The Rise of “Ghost Law”: AI, Fake Citations, and Judicial Risk in India




1. Introduction: The Gavel and the Algorithm

On February 17, 2026, a profound paradox played out in New Delhi. At the Bharat Mandapam, representatives from 88 countries were signing the "New Delhi Declaration," pledging to build a human-centric, trusted AI for global governance. Simultaneously, just a few kilometers away, a Bench of the Supreme Court led by Chief Justice of India (CJI) Surya Kant was issuing a warning of an entirely different nature. The Court flagged an "alarming" trend of lawyers filing petitions citing cases like Mercy vs Mankind—a landmark authority that possesses the fatal flaw of being entirely non-existent.

As the legal profession grapples with a staggering backlog of over 5.4 crore pending cases, Artificial Intelligence is migrating from administrative automation to the core of the adjudicatory function. While India positions itself as a global leader in AI ethics, its courtrooms are already confronting the first systemic failures of agentic AI: the rise of "ghost law." We are at a crossroads where the drive for efficiency threatens to collide with the foundational integrity of the rule of law.
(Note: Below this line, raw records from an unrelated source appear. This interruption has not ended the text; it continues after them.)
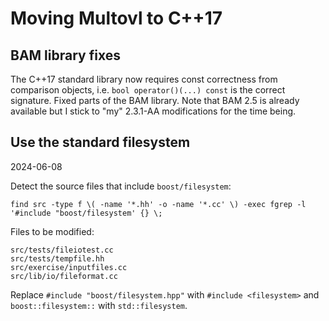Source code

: # Moving Multovl to C++17

## BAM library fixes

The C++17 standard library now requires const correctness from comparison objects,
i.e. `bool operator()(...) const` is the correct signature. Fixed parts of the
BAM library. Note that BAM 2.5 is already available but I stick to "my" 2.3.1-AA
modifications for the time being.
 
## Use the standard filesystem 

2024-06-08

Detect the source files that include `boost/filesystem`:

`find src -type f \( -name '*.hh' -o -name '*.cc' \) -exec fgrep -l '#include "boost/filesystem' {} \;`

Files to be modified:

```
src/tests/fileiotest.cc
src/tests/tempfile.hh
src/exercise/inputfiles.cc
src/lib/io/fileformat.cc
```

Replace `#include "boost/filesystem.hpp"` with `#include <filesystem>`
and `boost::filesystem::` with `std::filesystem`.
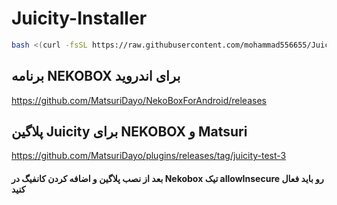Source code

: # Juicity-Installer

```bash
bash <(curl -fsSL https://raw.githubusercontent.com/mohammad556655/Juicity-Installer/main/juicity-installer.sh)

```

## برنامه NEKOBOX برای اندروید
https://github.com/MatsuriDayo/NekoBoxForAndroid/releases

## پلاگین Juicity برای NEKOBOX و Matsuri
https://github.com/MatsuriDayo/plugins/releases/tag/juicity-test-3

#### بعد از نصب پلاگین و اضافه کردن کانفیگ در Nekobox تیک allowInsecure رو باید فعال کنید
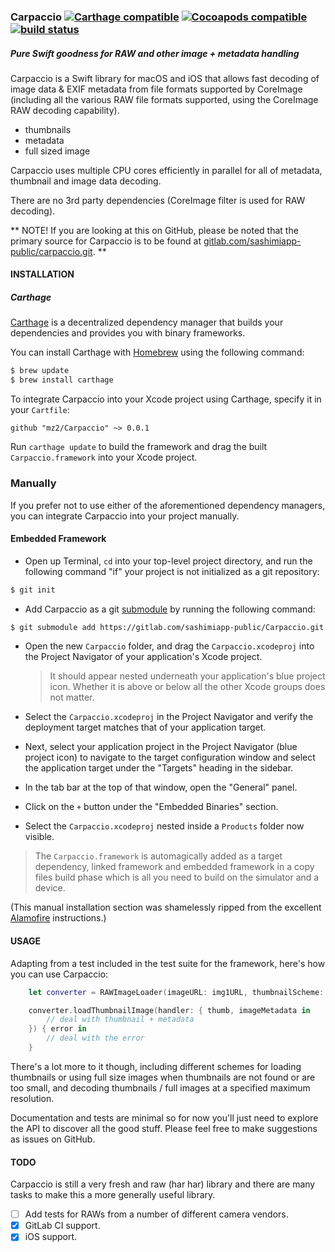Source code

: ### Carpaccio [![Carthage compatible](https://img.shields.io/badge/Carthage-compatible-4BC51D.svg?style=flat)](https://github.com/Carthage/Carthage) [![Cocoapods compatible](https://img.shields.io/cocoapods/v/Carpaccio.svg?style=flat)](http://cocoapods.org) [![build status](https://gitlab.com/sashimiapp-public/Carpaccio/badges/master/build.svg)](https://gitlab.com/sashimiapp-public/Carpaccio/commits/master)
##### Pure Swift goodness for RAW and other image + metadata handling

Carpaccio is a Swift library for macOS and iOS that allows fast decoding of image data & EXIF metadata from file formats supported by CoreImage (including all the various RAW file formats supported, using the CoreImage RAW decoding capability).

- thumbnails
- metadata
- full sized image 

Carpaccio uses multiple CPU cores efficiently in parallel for all of metadata, thumbnail and image data decoding.

There are no 3rd party dependencies (CoreImage filter is used for RAW decoding).

** NOTE! If you are looking at this on GitHub, please be noted that the primary source for Carpaccio is to be found at [gitlab.com/sashimiapp-public/carpaccio.git](https://gitlab.com/sashimiapp-public/carpaccio.git). **

#### INSTALLATION

##### Carthage

[Carthage](https://github.com/Carthage/Carthage) is a decentralized dependency manager that builds your dependencies and provides you with binary frameworks.

You can install Carthage with [Homebrew](http://brew.sh/) using the following command:

```bash
$ brew update
$ brew install carthage
```

To integrate Carpaccio into your Xcode project using Carthage, specify it in your `Cartfile`:

```ogdl
github "mz2/Carpaccio" ~> 0.0.1
```

Run `carthage update` to build the framework and drag the built `Carpaccio.framework` into your Xcode project.

### Manually

If you prefer not to use either of the aforementioned dependency managers, you can integrate Carpaccio into your project manually.

#### Embedded Framework

- Open up Terminal, `cd` into your top-level project directory, and run the following command "if" your project is not initialized as a git repository:

```bash
$ git init
```

- Add Carpaccio as a git [submodule](http://git-scm.com/docs/git-submodule) by running the following command:

```bash
$ git submodule add https://gitlab.com/sashimiapp-public/Carpaccio.git
```

- Open the new `Carpaccio` folder, and drag the `Carpaccio.xcodeproj` into the Project Navigator of your application's Xcode project.

    > It should appear nested underneath your application's blue project icon. Whether it is above or below all the other Xcode groups does not matter.

- Select the `Carpaccio.xcodeproj` in the Project Navigator and verify the deployment target matches that of your application target.
- Next, select your application project in the Project Navigator (blue project icon) to navigate to the target configuration window and select the application target under the "Targets" heading in the sidebar.
- In the tab bar at the top of that window, open the "General" panel.
- Click on the `+` button under the "Embedded Binaries" section.
- Select the `Carpaccio.xcodeproj` nested inside a `Products` folder now visible.

> The `Carpaccio.framework` is automagically added as a target dependency, linked framework and embedded framework in a copy files build phase which is all you need to build on the simulator and a device.

(This manual installation section was shamelessly ripped from the excellent [Alamofire](github.com/alamofire/Alamofire) instructions.)

#### USAGE

Adapting from a test included in the test suite for the framework, here's how you can use Carpaccio:

```Swift
    let converter = RAWImageLoader(imageURL: img1URL, thumbnailScheme: .fullImageWhenThumbnailMissing)

    converter.loadThumbnailImage(handler: { thumb, imageMetadata in
        // deal with thumbnail + metadata 
    }) { error in
        // deal with the error 
    }
```

There's a lot more to it though, including different schemes for loading thumbnails or using full size images when thumbnails are not found or are too small, and decoding thumbnails / full images at a specified maximum resolution. 

Documentation and tests are minimal so for now you'll just need to explore the API to discover all the good stuff. Please feel free to make suggestions as issues on GitHub.

#### TODO

Carpaccio is still a very fresh and raw (har har) library and there are many tasks to make this a more generally useful library.

- [ ] Add tests for RAWs from a number of different camera vendors.
- [x] GitLab CI support.
- [x] iOS support.
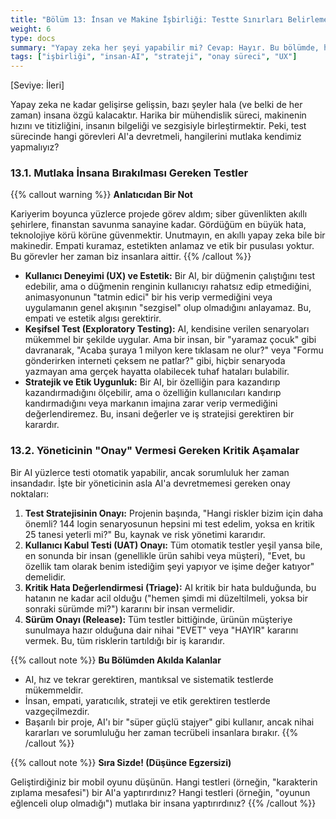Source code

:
 ```yaml
---
title: "Bölüm 13: İnsan ve Makine İşbirliği: Testte Sınırları Belirlemek"
weight: 6
type: docs
summary: "Yapay zeka her şeyi yapabilir mi? Cevap: Hayır. Bu bölümde, hangi görevlerin mutlaka insanda kalması gerektiğini ve bir yöneticinin asla yapay zekaya devretmemesi gereken kritik onay noktalarını öğrenin."
tags: ["işbirliği", "insan-AI", "strateji", "onay süreci", "UX"]
---
```


[Seviye: İleri]

Yapay zeka ne kadar gelişirse gelişsin, bazı şeyler hala (ve belki de her zaman) insana özgü kalacaktır. Harika bir mühendislik süreci, makinenin hızını ve titizliğini, insanın bilgeliği ve sezgisiyle birleştirmektir. Peki, test sürecinde hangi görevleri AI'a devretmeli, hangilerini mutlaka kendimiz yapmalıyız?

### 13.1. Mutlaka İnsana Bırakılması Gereken Testler

{{% callout warning %}}
**Anlatıcıdan Bir Not**

Kariyerim boyunca yüzlerce projede görev aldım; siber güvenlikten akıllı şehirlere, finanstan savunma sanayine kadar. Gördüğüm en büyük hata, teknolojiye körü körüne güvenmektir. Unutmayın, en akıllı yapay zeka bile bir makinedir. Empati kuramaz, estetikten anlamaz ve etik bir pusulası yoktur. Bu görevler her zaman biz insanlara aittir.
{{% /callout %}}

- **Kullanıcı Deneyimi (UX) ve Estetik:** Bir AI, bir düğmenin çalıştığını test edebilir, ama o düğmenin renginin kullanıcıyı rahatsız edip etmediğini, animasyonunun "tatmin edici" bir his verip vermediğini veya uygulamanın genel akışının "sezgisel" olup olmadığını anlayamaz. Bu, empati ve estetik algısı gerektirir.
- **Keşifsel Test (Exploratory Testing):** AI, kendisine verilen senaryoları mükemmel bir şekilde uygular. Ama bir insan, bir "yaramaz çocuk" gibi davranarak, "Acaba şuraya 1 milyon kere tıklasam ne olur?" veya "Formu gönderirken interneti çeksem ne patlar?" gibi, hiçbir senaryoda yazmayan ama gerçek hayatta olabilecek tuhaf hataları bulabilir.
- **Stratejik ve Etik Uygunluk:** Bir AI, bir özelliğin para kazandırıp kazandırmadığını ölçebilir, ama o özelliğin kullanıcıları kandırıp kandırmadığını veya markanın imajına zarar verip vermediğini değerlendiremez. Bu, insani değerler ve iş stratejisi gerektiren bir karardır.

### 13.2. Yöneticinin "Onay" Vermesi Gereken Kritik Aşamalar

Bir AI yüzlerce testi otomatik yapabilir, ancak sorumluluk her zaman insandadır. İşte bir yöneticinin asla AI'a devretmemesi gereken onay noktaları:

1.  **Test Stratejisinin Onayı:** Projenin başında, "Hangi riskler bizim için daha önemli? 144 login senaryosunun hepsini mi test edelim, yoksa en kritik 25 tanesi yeterli mi?" Bu, kaynak ve risk yönetimi kararıdır.
2.  **Kullanıcı Kabul Testi (UAT) Onayı:** Tüm otomatik testler yeşil yansa bile, en sonunda bir insan (genellikle ürün sahibi veya müşteri), "Evet, bu özellik tam olarak benim istediğim şeyi yapıyor ve işime değer katıyor" demelidir.
3.  **Kritik Hata Değerlendirmesi (Triage):** AI kritik bir hata bulduğunda, bu hatanın ne kadar acil olduğu ("hemen şimdi mi düzeltilmeli, yoksa bir sonraki sürümde mi?") kararını bir insan vermelidir.
4.  **Sürüm Onayı (Release):** Tüm testler bittiğinde, ürünün müşteriye sunulmaya hazır olduğuna dair nihai "EVET" veya "HAYIR" kararını vermek. Bu, tüm risklerin tartıldığı bir iş kararıdır.

{{% callout note %}}
**Bu Bölümden Akılda Kalanlar**

- AI, hız ve tekrar gerektiren, mantıksal ve sistematik testlerde mükemmeldir.
- İnsan, empati, yaratıcılık, strateji ve etik gerektiren testlerde vazgeçilmezdir.
- Başarılı bir proje, AI'ı bir "süper güçlü stajyer" gibi kullanır, ancak nihai kararları ve sorumluluğu her zaman tecrübeli insanlara bırakır.
  {{% /callout %}}

{{% callout note %}}
**Sıra Sizde! (Düşünce Egzersizi)**

Geliştirdiğiniz bir mobil oyunu düşünün. Hangi testleri (örneğin, "karakterin zıplama mesafesi") bir AI'a yaptırırdınız? Hangi testleri (örneğin, "oyunun eğlenceli olup olmadığı") mutlaka bir insana yaptırırdınız?
{{% /callout %}}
2. Takeaway 1: "Mercy vs Mankind" and the Rise of Ghost Citations

The phenomenon of "hallucinated" judgments has transitioned from a technical quirk to a documented courtroom reality. During the February 17 hearing, the Bench—including Justices BV Nagarathna and Joymalya Bagchi—recalled instances where petitions cited not just non-existent cases, but also invented quotations within real judgments.

These "ghost citations" occur because generative AI models prioritize linguistic fluency over factual accuracy. Designed as predictive engines, they assemble party names and volume numbers into formats that appear authentic because they are statistically probable in a legal context, not because they exist in a verified database. This creates a critical threat to judicial legitimacy, shifting the court's focus from high-level reasoning to clerical verification.

"There was a case of Mercy vs Mankind which does not exist... [this creates] an additional burden on the part of the judges who must now independently verify basic citations before engaging with a petition's merits."  

3. Takeaway 2: When an AI Error Becomes Judicial "Misconduct"

The judiciary has signaled that the "good faith" defense for AI errors is reaching its expiration date. In August 2025, an additional junior civil judge in Vijayawada dismissed objections in a property dispute by citing four Supreme Court judgments—including the fictitious Subramani v. M. Natarajan (2013) 14 SCC 95. The judge admitted to using an AI tool for research and failing to verify the results, a mistake the Andhra Pradesh High Court initially excused as a "good faith" error.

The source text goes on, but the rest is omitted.